Pictures paired with source code
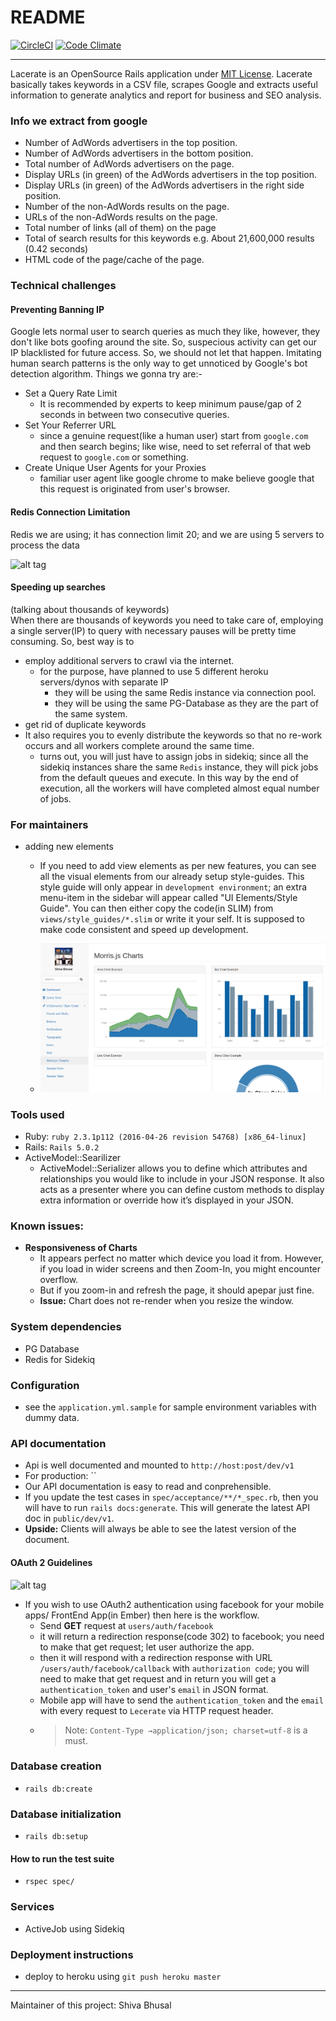 # README
[![CircleCI](https://circleci.com/gh/shivabhusal/lacerate.svg?style=svg)](https://circleci.com/gh/shivabhusal/lacerate)
[![Code Climate](https://lima.codeclimate.com/github/shivabhusal/lacerate/badges/gpa.svg)](https://lima.codeclimate.com/github/shivabhusal/lacerate)  

---

Lacerate is an OpenSource Rails application under [MIT License](https://opensource.org/licenses/MIT). Lacerate basically takes keywords in a CSV file, scrapes Google and extracts useful information to generate analytics and report for business and SEO analysis.

### Info we extract from google
- Number of AdWords advertisers in the top position.
- Number of AdWords advertisers in the bottom position.
- Total number of AdWords advertisers on the page.
- Display URLs (in green) of the AdWords advertisers in the top position.
- Display URLs (in green) of the AdWords advertisers in the right side position.
- Number of the non-AdWords results on the page.
- URLs of the non-AdWords results on the page.
- Total number of links (all of them) on the page
- Total of search results for this keywords e.g. About 21,600,000 results (0.42 seconds) 
- HTML code of the page/cache of the page.

### Technical challenges
#### Preventing Banning IP
Google lets normal user to search queries as much they like, however, they don't like bots goofing around the site. So, suspecious activity can get our IP blacklisted for future access. So, we should not let that happen. Imitating human search patterns is the only way to get unnoticed by Google's bot detection algorithm. Things we gonna try are:- 

- Set a Query Rate Limit
  - It is recommended by experts to keep minimum pause/gap of 2 seconds in between two consecutive queries.
- Set Your Referrer URL
  - since a genuine request(like a human user) start from `google.com` and then search begins; like wise, need to set referral of that web request to `google.com` or something.
- Create Unique User Agents for your Proxies 
  - familiar user agent like google chrome to make believe google that this request is originated from user's browser.
  
#### Redis Connection Limitation  
 Redis we are using; it has connection limit 20; and we are using 5 servers to process the data  
 
 ![alt tag](https://www.credera.com/wp-content/uploads/2014/01/575x193xRedis.png.pagespeed.ic.k_NR1a0yEK.png)
#### Speeding up searches 
(talking about thousands of keywords)  
When there are thousands of keywords you need to take care of, employing a single server(IP) to query with necessary pauses will be pretty time consuming. So, best way is to 
- employ additional servers to crawl via the internet.
    - for the purpose, have planned to use 5 different heroku servers/dynos with separate IP 
        - they will be using the same Redis instance via connection pool.
        - they will be using the same PG-Database as they are the part of the same system.
- get rid of duplicate keywords  
- It also requires you to evenly distribute the keywords so that no re-work occurs and all workers complete around the same time.
    - turns out, you will just have to assign jobs in sidekiq; since all the sidekiq instances share the same `Redis` instance, they will pick jobs from the default queues and execute. In this way by the end of execution, all the workers will have completed almost equal number of jobs.

### For maintainers
- adding new elements
  - If you need to add view elements as per new features, you can see all the visual elements from our already setup style-guides. This style guide will only appear in `development environment`; an extra menu-item in the sidebar will appear called "UI Elements/Style Guide". You can then either copy the code(in SLIM) from `views/style_guides/*.slim` or write it your self. It is supposed to make code consistent and speed up development.
  
  -  ![alt tag](./app/assets/images/style_guide.png)

### Tools used
  * Ruby: `ruby 2.3.1p112 (2016-04-26 revision 54768) [x86_64-linux]`
  * Rails: `Rails 5.0.2` 
  * ActiveModel::Searilizer
    - ActiveModel::Serializer allows you to define which attributes and relationships you would like to include in your JSON response. It also acts as a presenter where you can define custom methods to display extra information or override how it’s displayed in your JSON.
    
### Known issues:
- **Responsiveness of Charts**
    - It appears perfect no matter which device you load it from. However, if you load in wider screens and then Zoom-In, you might encounter overflow.
    - But if you zoom-in and refresh the page, it should apepar just fine.
    - **Issue:** Chart does not re-render when you resize the window.
### System dependencies
  * PG Database
  * Redis for Sidekiq

### Configuration
  * see the `application.yml.sample` for sample environment variables with dummy data.
  
### API documentation
  * Api is well documented and mounted to `http://host:post/dev/v1`
  * For production: ``
  * Our API documentation is easy to read and conprehensible.
  * If you update the test cases in `spec/acceptance/**/*_spec.rb`, then you will have to run `rails docs:generate`. This will generate the latest API doc in `public/dev/v1`. 
  * **Upside:** Clients will always be able to see the latest version of the document.
#### OAuth 2 Guidelines
![alt tag](https://lh4.googleusercontent.com/KYjK51XGELLNrNLfiE_owEZhJfzfTaxtuwQuhApMB6BEpeAY_Rmf0Mc6COJKVFr7otzNiUk3=s128-h128-e365) 
* If you wish to use OAuth2 authentication using facebook for your mobile apps/ FrontEnd App(in Ember) then here is the workflow.
    - Send **GET** request at `users/auth/facebook`
    - it will return a redirection response(code 302) to facebook; you need to make that get request; let user authorize the app.
    - then it will respond with a redirection response with URL `/users/auth/facebook/callback` with `authorization code`; you will need to make that get request and in return you will get a `authentication_token` and user's `email` in JSON format.
    - Mobile app will have to send the `authentication_token` and the `email` with every request to `Lecerate` via HTTP request header.
    - > Note: `Content-Type →application/json; charset=utf-8` is a must.
    
### Database creation
  * `rails db:create`

### Database initialization
  * `rails db:setup`

#### How to run the test suite
  * `rspec spec/`

### Services
  * ActiveJob using Sidekiq

### Deployment instructions
  * deploy to heroku using `git push heroku master`

---

Maintainer of this project: Shiva Bhusal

_WORK INSTRUCTIONS_. Return, without any change, only the lines from the one containing "#### How to run the test suite" through the last line of the entries above.

_EXERCISE RESULT_.
#### How to run the test suite
  * `rspec spec/`

### Services
  * ActiveJob using Sidekiq

### Deployment instructions
  * deploy to heroku using `git push heroku master`

---

Maintainer of this project: Shiva Bhusal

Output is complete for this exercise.